With her timely debut feature, They, Anahita Ghazvinizadeh delivers a film that is, at times, interesting and aesthetically pleasing, but not quite captivating. Relying heavily on metaphor to tell the story of J (Rhys Fehrenbacher), a fourteen-year-old who goes by the pronoun “they,” and is contemplating whether to transition, They is an incoherent film, one that interests the viewer visually until the disjointed narrative becomes too much to bear.  

The best parts of the eighty-minute film concern J’s exploration of their gender identity. The film begins with J at the doctor’s office, where we learn that J is using a hormone blocker to postpone puberty and, per the advice of their doctor, must give serious thought as to whether they will transition. After J meets with their doctor, they return home where their sister, Lauren (Nicole Coffineau), and her Iranian boyfriend, Araz (Koohyar Hosseini), are taking caring of them while their parents are away.

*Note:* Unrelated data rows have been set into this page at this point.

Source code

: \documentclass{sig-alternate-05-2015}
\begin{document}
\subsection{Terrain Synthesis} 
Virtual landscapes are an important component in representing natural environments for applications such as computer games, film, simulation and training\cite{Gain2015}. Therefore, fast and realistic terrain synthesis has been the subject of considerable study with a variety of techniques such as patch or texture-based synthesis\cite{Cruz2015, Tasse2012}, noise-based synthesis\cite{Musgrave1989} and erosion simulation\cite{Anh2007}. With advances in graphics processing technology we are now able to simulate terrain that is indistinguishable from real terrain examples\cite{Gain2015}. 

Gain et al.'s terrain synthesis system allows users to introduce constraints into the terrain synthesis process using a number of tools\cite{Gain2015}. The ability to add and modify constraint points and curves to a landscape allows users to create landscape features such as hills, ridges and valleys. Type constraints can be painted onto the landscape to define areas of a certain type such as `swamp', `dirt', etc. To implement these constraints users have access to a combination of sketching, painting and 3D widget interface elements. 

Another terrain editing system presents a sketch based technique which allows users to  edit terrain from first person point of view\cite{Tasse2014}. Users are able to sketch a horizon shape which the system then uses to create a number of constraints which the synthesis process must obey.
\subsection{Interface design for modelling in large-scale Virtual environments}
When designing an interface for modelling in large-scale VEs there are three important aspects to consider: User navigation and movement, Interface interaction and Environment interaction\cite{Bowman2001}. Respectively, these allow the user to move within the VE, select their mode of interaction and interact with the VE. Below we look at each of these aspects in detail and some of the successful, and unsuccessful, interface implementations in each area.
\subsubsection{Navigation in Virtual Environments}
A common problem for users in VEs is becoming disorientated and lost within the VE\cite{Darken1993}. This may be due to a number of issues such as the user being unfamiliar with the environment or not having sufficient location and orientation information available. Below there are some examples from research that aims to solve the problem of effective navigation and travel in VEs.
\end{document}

The film’s central conflict is not whether J will be accepted should they decide to transition — their family members are supportive, but whether it is the right decision for J. It is their personal journey that we play witness to, and it is in these moments that the film succeeds. Fehrenbacher’s performance is the sole highlight of the film. Fehrenbacher delivers a compelling performance, capturing the nuances and difficulty of  J’s contemplation subtly in each facial expression. At seventeen years old, Fehrenbacher is a performer to watch.

Yet, the performance is accompanied by overdone visuals that do their best to distract the viewer. The film is full of flowers and other greenery, reminding us that they, like J, are growing and blossoming into who they truly are. This metaphor is aesthetically pleasing but, by the film’s midpoint, once we have understood and seen it countless times, grows tired.

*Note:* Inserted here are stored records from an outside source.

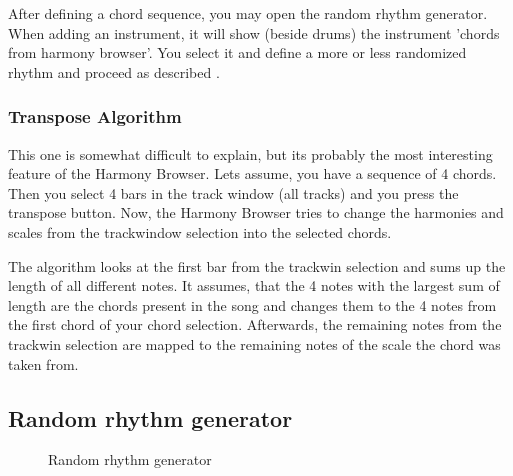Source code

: \documentclass[letterpaper]{report}
\begin{document}
After defining a chord sequence, you may open the random rhythm
generator. When adding an instrument, it will show (beside drums) the
instrument 'chords from harmony browser'. You select it and define a more or
less randomized rhythm and proceed as described .

\subsubsection{Transpose Algorithm}

This one is somewhat difficult to explain, but its probably the most
interesting feature of the Harmony Browser.  Lets assume, you have a
sequence of 4 chords. Then you select 4 bars in the track window (all
tracks) and you press the transpose button.  Now, the Harmony Browser
tries to change the harmonies and scales from the trackwindow selection
into the selected chords.

The algorithm looks at the first bar from the trackwin selection and
sums up the length of all different notes. It assumes, that the 4 notes with the
largest sum of length are the chords present in the song and changes them
to the 4 notes from the first chord of your chord selection. Afterwards,
the remaining notes from the trackwin selection are mapped to the remaining
notes of the scale the chord was taken from.



\subsection{Random rhythm generator}\label{randrhy}

\begin{figure}
\caption{Random rhythm generator}
\end{figure}
\end{document}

Perhaps the film’s best moment comes when J and Lauren walk through the green wood near their home and discuss J’s life and difficulties coming to terms with who they are. Surrounded by budding flowers, J updates their sister, who has been away from home working as an artist, on their life. They tell her about the difficulties they have been having in school, and about the time they woke up and wrote down who they were each day.

“I can just write B, G, blank —if I don’t know, blank, blank. And then you count them at the end of the month” J says. It is a powerful moment, accentuated by the fact that it is the first time we hear J speak aloud at length. 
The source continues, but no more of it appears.